Plain-text document sources
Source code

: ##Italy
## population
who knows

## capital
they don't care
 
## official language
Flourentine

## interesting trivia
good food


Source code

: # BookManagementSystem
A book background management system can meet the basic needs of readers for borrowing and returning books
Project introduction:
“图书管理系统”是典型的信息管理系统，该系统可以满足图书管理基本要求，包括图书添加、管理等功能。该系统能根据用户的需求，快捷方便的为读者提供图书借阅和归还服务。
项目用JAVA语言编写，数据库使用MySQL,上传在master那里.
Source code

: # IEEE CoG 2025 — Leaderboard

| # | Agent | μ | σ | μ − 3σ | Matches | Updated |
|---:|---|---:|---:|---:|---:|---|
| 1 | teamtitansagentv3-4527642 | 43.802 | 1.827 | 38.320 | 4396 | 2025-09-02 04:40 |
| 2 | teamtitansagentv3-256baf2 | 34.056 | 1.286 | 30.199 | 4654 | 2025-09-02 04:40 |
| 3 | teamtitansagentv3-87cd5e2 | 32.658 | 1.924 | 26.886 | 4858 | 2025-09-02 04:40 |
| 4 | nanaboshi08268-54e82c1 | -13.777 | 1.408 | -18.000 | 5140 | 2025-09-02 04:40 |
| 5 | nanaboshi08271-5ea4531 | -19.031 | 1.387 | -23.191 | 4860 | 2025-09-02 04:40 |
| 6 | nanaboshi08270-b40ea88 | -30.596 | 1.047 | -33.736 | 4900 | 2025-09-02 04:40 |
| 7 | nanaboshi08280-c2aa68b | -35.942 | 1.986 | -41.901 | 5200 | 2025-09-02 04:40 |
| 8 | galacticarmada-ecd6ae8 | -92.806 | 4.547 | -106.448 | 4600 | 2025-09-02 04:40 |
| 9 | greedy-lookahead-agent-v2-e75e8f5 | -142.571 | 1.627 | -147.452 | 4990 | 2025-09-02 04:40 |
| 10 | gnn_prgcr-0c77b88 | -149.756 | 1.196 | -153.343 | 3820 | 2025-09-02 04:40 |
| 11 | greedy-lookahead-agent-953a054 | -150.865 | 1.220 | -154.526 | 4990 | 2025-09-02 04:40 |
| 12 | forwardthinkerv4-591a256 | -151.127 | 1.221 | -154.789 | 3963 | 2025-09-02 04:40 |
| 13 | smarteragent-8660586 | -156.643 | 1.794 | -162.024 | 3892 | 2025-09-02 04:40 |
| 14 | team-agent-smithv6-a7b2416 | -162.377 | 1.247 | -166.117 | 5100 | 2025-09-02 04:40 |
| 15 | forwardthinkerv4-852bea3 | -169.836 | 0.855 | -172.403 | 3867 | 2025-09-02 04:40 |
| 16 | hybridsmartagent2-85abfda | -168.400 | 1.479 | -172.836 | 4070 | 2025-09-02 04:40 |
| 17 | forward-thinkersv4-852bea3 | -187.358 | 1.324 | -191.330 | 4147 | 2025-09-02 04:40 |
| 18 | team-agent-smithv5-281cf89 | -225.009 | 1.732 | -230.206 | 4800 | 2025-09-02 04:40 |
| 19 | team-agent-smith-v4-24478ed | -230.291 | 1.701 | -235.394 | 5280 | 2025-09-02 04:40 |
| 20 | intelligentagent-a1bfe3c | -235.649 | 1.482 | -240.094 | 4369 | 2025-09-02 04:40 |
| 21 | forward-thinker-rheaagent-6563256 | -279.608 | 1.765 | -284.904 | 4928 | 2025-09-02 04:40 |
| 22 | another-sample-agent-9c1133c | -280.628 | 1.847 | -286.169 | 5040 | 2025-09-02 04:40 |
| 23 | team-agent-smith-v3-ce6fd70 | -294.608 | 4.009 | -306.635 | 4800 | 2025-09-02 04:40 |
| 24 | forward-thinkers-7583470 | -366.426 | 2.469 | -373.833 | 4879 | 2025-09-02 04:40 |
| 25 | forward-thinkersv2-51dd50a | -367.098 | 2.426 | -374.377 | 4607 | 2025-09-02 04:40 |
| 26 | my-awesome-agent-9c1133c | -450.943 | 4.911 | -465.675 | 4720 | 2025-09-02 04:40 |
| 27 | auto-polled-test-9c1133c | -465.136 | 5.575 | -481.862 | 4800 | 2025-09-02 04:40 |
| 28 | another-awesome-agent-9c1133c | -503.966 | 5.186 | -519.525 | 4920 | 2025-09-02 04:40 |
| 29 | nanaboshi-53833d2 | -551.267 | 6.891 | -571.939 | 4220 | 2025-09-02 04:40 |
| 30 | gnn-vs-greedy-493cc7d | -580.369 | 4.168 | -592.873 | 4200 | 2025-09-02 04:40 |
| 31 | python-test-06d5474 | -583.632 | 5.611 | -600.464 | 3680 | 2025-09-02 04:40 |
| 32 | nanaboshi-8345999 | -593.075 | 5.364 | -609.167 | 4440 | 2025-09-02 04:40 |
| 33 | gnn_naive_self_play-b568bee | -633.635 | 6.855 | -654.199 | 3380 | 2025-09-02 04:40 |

Exercise aim:
Each entry is to be given again, exactly as it stands.

The completed task:
Source code

: ##Italy
## population
who knows

## capital
they don't care
 
## official language
Flourentine

## interesting trivia
good food


Source code

: # BookManagementSystem
A book background management system can meet the basic needs of readers for borrowing and returning books
Project introduction:
“图书管理系统”是典型的信息管理系统，该系统可以满足图书管理基本要求，包括图书添加、管理等功能。该系统能根据用户的需求，快捷方便的为读者提供图书借阅和归还服务。
项目用JAVA语言编写，数据库使用MySQL,上传在master那里.
Source code

: # IEEE CoG 2025 — Leaderboard

| # | Agent | μ | σ | μ − 3σ | Matches | Updated |
|---:|---|---:|---:|---:|---:|---|
| 1 | teamtitansagentv3-4527642 | 43.802 | 1.827 | 38.320 | 4396 | 2025-09-02 04:40 |
| 2 | teamtitansagentv3-256baf2 | 34.056 | 1.286 | 30.199 | 4654 | 2025-09-02 04:40 |
| 3 | teamtitansagentv3-87cd5e2 | 32.658 | 1.924 | 26.886 | 4858 | 2025-09-02 04:40 |
| 4 | nanaboshi08268-54e82c1 | -13.777 | 1.408 | -18.000 | 5140 | 2025-09-02 04:40 |
| 5 | nanaboshi08271-5ea4531 | -19.031 | 1.387 | -23.191 | 4860 | 2025-09-02 04:40 |
| 6 | nanaboshi08270-b40ea88 | -30.596 | 1.047 | -33.736 | 4900 | 2025-09-02 04:40 |
| 7 | nanaboshi08280-c2aa68b | -35.942 | 1.986 | -41.901 | 5200 | 2025-09-02 04:40 |
| 8 | galacticarmada-ecd6ae8 | -92.806 | 4.547 | -106.448 | 4600 | 2025-09-02 04:40 |
| 9 | greedy-lookahead-agent-v2-e75e8f5 | -142.571 | 1.627 | -147.452 | 4990 | 2025-09-02 04:40 |
| 10 | gnn_prgcr-0c77b88 | -149.756 | 1.196 | -153.343 | 3820 | 2025-09-02 04:40 |
| 11 | greedy-lookahead-agent-953a054 | -150.865 | 1.220 | -154.526 | 4990 | 2025-09-02 04:40 |
| 12 | forwardthinkerv4-591a256 | -151.127 | 1.221 | -154.789 | 3963 | 2025-09-02 04:40 |
| 13 | smarteragent-8660586 | -156.643 | 1.794 | -162.024 | 3892 | 2025-09-02 04:40 |
| 14 | team-agent-smithv6-a7b2416 | -162.377 | 1.247 | -166.117 | 5100 | 2025-09-02 04:40 |
| 15 | forwardthinkerv4-852bea3 | -169.836 | 0.855 | -172.403 | 3867 | 2025-09-02 04:40 |
| 16 | hybridsmartagent2-85abfda | -168.400 | 1.479 | -172.836 | 4070 | 2025-09-02 04:40 |
| 17 | forward-thinkersv4-852bea3 | -187.358 | 1.324 | -191.330 | 4147 | 2025-09-02 04:40 |
| 18 | team-agent-smithv5-281cf89 | -225.009 | 1.732 | -230.206 | 4800 | 2025-09-02 04:40 |
| 19 | team-agent-smith-v4-24478ed | -230.291 | 1.701 | -235.394 | 5280 | 2025-09-02 04:40 |
| 20 | intelligentagent-a1bfe3c | -235.649 | 1.482 | -240.094 | 4369 | 2025-09-02 04:40 |
| 21 | forward-thinker-rheaagent-6563256 | -279.608 | 1.765 | -284.904 | 4928 | 2025-09-02 04:40 |
| 22 | another-sample-agent-9c1133c | -280.628 | 1.847 | -286.169 | 5040 | 2025-09-02 04:40 |
| 23 | team-agent-smith-v3-ce6fd70 | -294.608 | 4.009 | -306.635 | 4800 | 2025-09-02 04:40 |
| 24 | forward-thinkers-7583470 | -366.426 | 2.469 | -373.833 | 4879 | 2025-09-02 04:40 |
| 25 | forward-thinkersv2-51dd50a | -367.098 | 2.426 | -374.377 | 4607 | 2025-09-02 04:40 |
| 26 | my-awesome-agent-9c1133c | -450.943 | 4.911 | -465.675 | 4720 | 2025-09-02 04:40 |
| 27 | auto-polled-test-9c1133c | -465.136 | 5.575 | -481.862 | 4800 | 2025-09-02 04:40 |
| 28 | another-awesome-agent-9c1133c | -503.966 | 5.186 | -519.525 | 4920 | 2025-09-02 04:40 |
| 29 | nanaboshi-53833d2 | -551.267 | 6.891 | -571.939 | 4220 | 2025-09-02 04:40 |
| 30 | gnn-vs-greedy-493cc7d | -580.369 | 4.168 | -592.873 | 4200 | 2025-09-02 04:40 |
| 31 | python-test-06d5474 | -583.632 | 5.611 | -600.464 | 3680 | 2025-09-02 04:40 |
| 32 | nanaboshi-8345999 | -593.075 | 5.364 | -609.167 | 4440 | 2025-09-02 04:40 |
| 33 | gnn_naive_self_play-b568bee | -633.635 | 6.855 | -654.199 | 3380 | 2025-09-02 04:40 |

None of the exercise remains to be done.